Em outro dizer, enfatizamos a subjetividade presente no artista, como no fruidor, plasmada na própria materialidade objetual da produção estética, como também
na singularidade da expressão sígnica do objeto de arte. Buscando, através de um
viés representacional, compreender a estrutura de delimitação de espaços conceituais (BODEN, 2001) e configuração de visões de mundo.

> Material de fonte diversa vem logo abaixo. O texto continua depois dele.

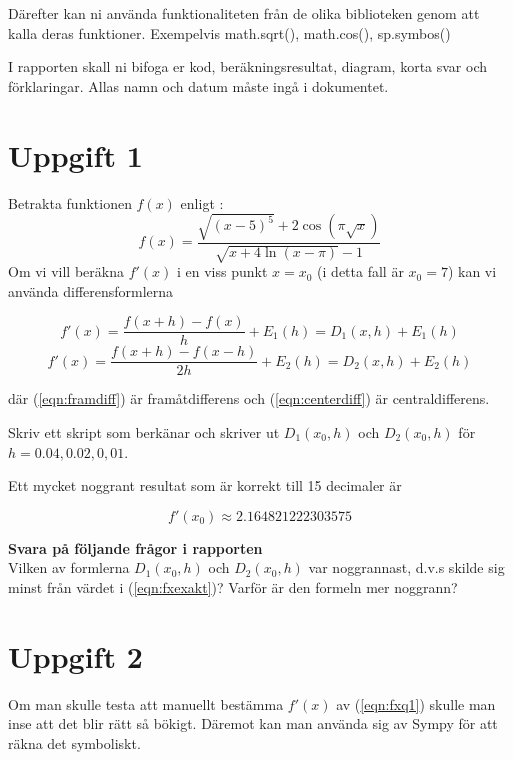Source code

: \documentclass[a4paper]{article}
\begin{document}
Därefter kan ni använda funktionaliteten från de olika biblioteken genom att 
kalla deras funktioner. Exempelvis math.sqrt(), math.cos(), sp.symbos()

I rapporten skall ni bifoga er kod, beräkningsresultat, diagram, korta svar och förklaringar. 
Allas namn och datum måste ingå i dokumentet.

\section{Uppgift 1}

Betrakta funktionen \( f(x) \) enligt :
\begin{equation} \label{eqn:fxq1}
f(x)=\frac{\sqrt{(x-5)^5}+2\cos (\pi\sqrt{x})}{\sqrt{x+4 \ln (x-\pi)}-1}
\end{equation}
Om vi vill beräkna \( f'(x) \) i en viss punkt \( x=x_0 \) 
(i detta fall är \( x_0=7 \)) kan vi använda differensformlerna

\begin{equation} \label{eqn:framdiff}
f'(x)=\frac{f(x+h)-f(x)}{h}+E_1(h)=D_1(x,h)+E_1(h)
\end{equation}
\begin{equation} \label{eqn:centerdiff}
f'(x)=\frac{f(x+h)-f(x-h)}{2h}+E_2(h)=D_2(x,h)+E_2(h)
\end{equation}

där (\ref{eqn:framdiff}) är framåtdifferens och (\ref{eqn:centerdiff}) är centraldifferens. 

Skriv ett skript som berkänar och skriver ut \( D_1(x_0,h) \)
och  \( D_2(x_0,h) \) för \( h=0.04,0.02,0,01 \). 

Ett mycket noggrant resultat som är korrekt till 15 decimaler är 

\begin{equation} \label{eqn:fxexakt}
f'(x_0)\approx 2.164821222303575
\end{equation}

\textbf{Svara på följande frågor i rapporten}\\
Vilken av formlerna  \( D_1(x_0,h) \) och  \( D_2(x_0,h) \) var noggrannast, 
d.v.s skilde sig minst från värdet i (\ref{eqn:fxexakt})? Varför är den formeln mer noggrann?


\newpage
\section{Uppgift 2} 
Om man skulle testa att manuellt bestämma \( f'(x) \) av (\ref{eqn:fxq1})
skulle man inse att det blir rätt så bökigt. Däremot kan man använda sig av Sympy för att räkna det symboliskt.
\end{document}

As novas ideias se mostram possíveis por meio da compreensão dos elementos
constitutivos: eventos, sensações, situações inseridas em um espaço conceitual, ou
seja, relacionadas a princípios organizadores que unificam e dão estrutura a um dado
domínio de pensamento. Além de se mapear o espaço conceitual e compreender
seu funcionamento, há também a possibilidade de expansão ou transformação desse
espaço, na medida em que novas relações são formadas, a partir da tríade básica relacional citada anteriormente.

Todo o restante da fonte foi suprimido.